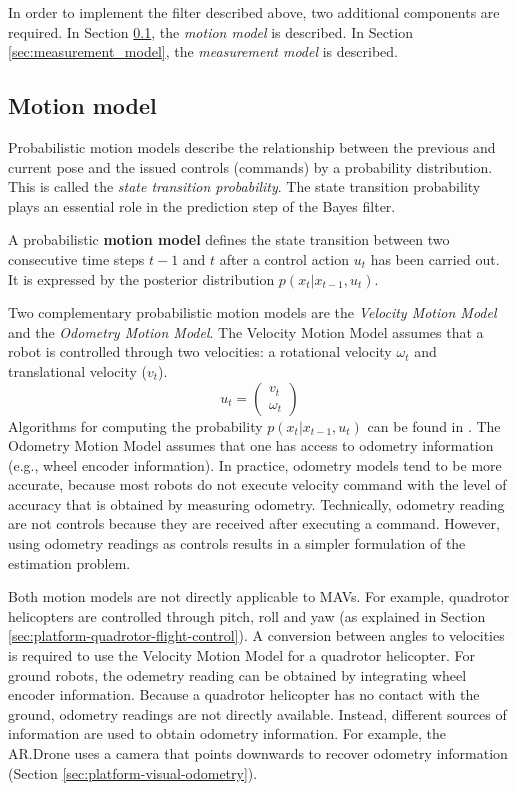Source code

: In order to implement the filter described above, two additional components are required.
In Section \ref{sec:motion_model}, the \textit{motion model} is described.
In Section \ref{sec:measurement_model}, the \textit{measurement model} is described.

		\subsection{Motion model}
		\label{sec:motion_model}
Probabilistic motion models describe the relationship between the previous and current pose and the issued controls (commands) by a probability distribution. This is called the \textit{state transition probability}.
The state transition probability plays an essential role in the prediction step of the Bayes filter.
\begin{mydef}
A probabilistic \textbf{motion model} defines the state transition between two consecutive time steps $t-1$ and $t$ after a control action $u_{t}$ has been carried out. It is expressed by the posterior distribution $p (x_t | x_{t-1}, u_{t})$.
\end{mydef}

Two complementary probabilistic motion models are the \textit{Velocity Motion Model} and the \textit{Odometry Motion Model}.
The Velocity Motion Model assumes that a robot is controlled through two velocities: a rotational velocity $\omega_t$ and translational velocity ($v_t$).
\begin{equation}
u_t = 
\left( \begin{array}{c}
v_t \\
\omega_t \end{array} \right)
\end{equation}
Algorithms for computing the probability $p (x_t | x_{t-1}, u_{t})$ can be found in \cite{fox2005probabilistic}.
The Odometry Motion Model assumes that one has access to odometry information (e.g., wheel encoder information).
In practice, odometry models tend to be more accurate, because most robots do not execute velocity command with the level of accuracy that is obtained by measuring odometry.
Technically, odometry reading are not controls because they are received after executing a command.
However, using odometry readings as controls results in a simpler formulation of the estimation problem.

Both motion models are not directly applicable to MAVs.
For example, quadrotor helicopters are controlled through pitch, roll and yaw (as explained in Section \ref{sec:platform-quadrotor-flight-control}).
A conversion between angles to velocities is required to use the Velocity Motion Model for a quadrotor helicopter.
For ground robots, the odemetry reading can be obtained by integrating wheel encoder information.
Because a quadrotor helicopter has no contact with the ground, odometry readings are not directly available.
Instead, different sources of information are used to obtain odometry information.
For example, the AR.Drone uses a camera that points downwards to recover odometry information (Section \ref{sec:platform-visual-odometry}).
· · · · · · ·
WHAT NEEDS TO BE DONE: Whenever the word "assumes" appears in a line above, copy that line.

EXERCISE ANSWER:
The Velocity Motion Model assumes that a robot is controlled through two velocities: a rotational velocity $\omega_t$ and translational velocity ($v_t$).
The Odometry Motion Model assumes that one has access to odometry information (e.g., wheel encoder information).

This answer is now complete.